幽世
郁斗さんが地獄に赴き、私のルーツの力を解放するための手続きを済ませる間。
私達は一度笠山を離れ、地元へと戻ることにした。というよりは、私達が地元に戻って諸々の事情を説明している間に郁斗さんが手続きを進めてくれる、が正しいか。
「ーー以上が事の顛末。そして、私達がこれから進みたいと思っている道です。どうか、ご理解願います」
そして、今まさに私と要は両親と私の婚約者である五代 幸助さんに要についてと、私がこれからどうなるつもりなのかを話し終えたところだった。
「……」
私の両親と要の両親。そして五代さん。
5人は揃って口を噤んでいた。納得がいかないのか、了承しかねるのか、それとも理解が及ばないのか。
何にせよ、要のことは既に事後報告であるし、私も私の選択を基本的に曲げるつもりは無い。

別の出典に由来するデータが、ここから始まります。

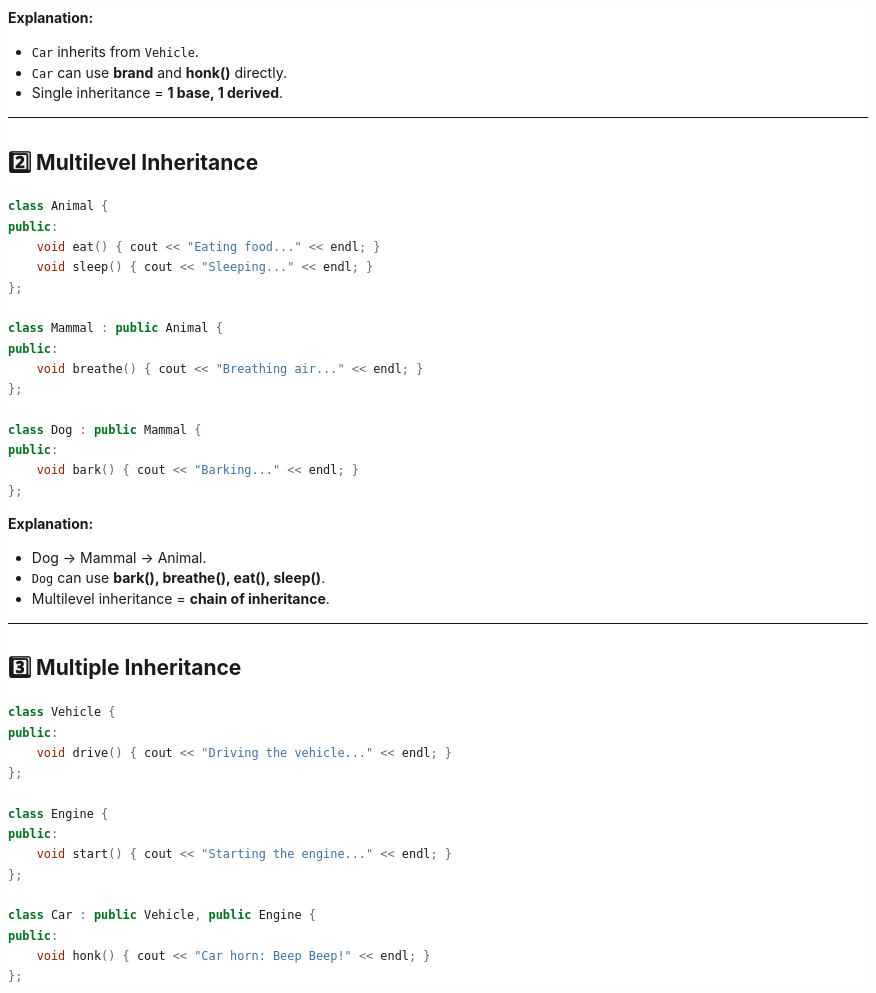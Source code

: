 **Explanation:**

* `Car` inherits from `Vehicle`.
* `Car` can use **brand** and **honk()** directly.
* Single inheritance = **1 base, 1 derived**.

---

## **2️⃣ Multilevel Inheritance**

```cpp
class Animal {
public:
    void eat() { cout << "Eating food..." << endl; }
    void sleep() { cout << "Sleeping..." << endl; }
};

class Mammal : public Animal {
public:
    void breathe() { cout << "Breathing air..." << endl; }
};

class Dog : public Mammal {
public:
    void bark() { cout << "Barking..." << endl; }
};
```

**Explanation:**

* Dog → Mammal → Animal.
* `Dog` can use **bark(), breathe(), eat(), sleep()**.
* Multilevel inheritance = **chain of inheritance**.

---

## **3️⃣ Multiple Inheritance**

```cpp
class Vehicle {
public:
    void drive() { cout << "Driving the vehicle..." << endl; }
};

class Engine {
public:
    void start() { cout << "Starting the engine..." << endl; }
};

class Car : public Vehicle, public Engine {
public:
    void honk() { cout << "Car horn: Beep Beep!" << endl; }
};
```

この話は了承を得に来たのではなく、こうなっていた、こうしますの報告の話だ。
何を言われても曲げるつもりは無い。
覚悟は重く、決意は堅い。
お義母様やお義父様はきっと認めてくださるだろう。要の両親も時間こそはかかるだろうが、納得してくださると信じている。
ただ、正直1番怖いのは五代さんの反応だった。
勿論信じている。要に啖呵を切った通り、五代さんならという気持ちだ。
それでも、もしかしたら。心の片隅でそう思ってしまう不安は間違いなくあって、徐々にそれが大きくなり始めている自覚もある。
もしそうなってしまったとしたら、その時は潔く受け入れよう。
そうなったとしても1人じゃないのだから。
「まず一言、要ちゃんに言うことがあるわ」
「……はい」
「良く、今まで1人で抱え込んだわ。その決意と覚悟が貴女を魔法少女として、人間として立派に成長させたのね」
叱責の言葉をもらうだろうと考えていた私達に、とりわけ人から外れてしまった要には厳しい言葉を向けられるだろうと思っていたところ。
実際にお義母様が要に向けたのは、賛辞だった。
「それは決して貴女の落ち度では無いわ。誰かのために大きな決断をして、実行し続けたことを誇りに思って」
「は、はい!!」
予想していたこととは180°違う展開にテンパりながらも何とか要は受け答えをして、背筋を伸ばす。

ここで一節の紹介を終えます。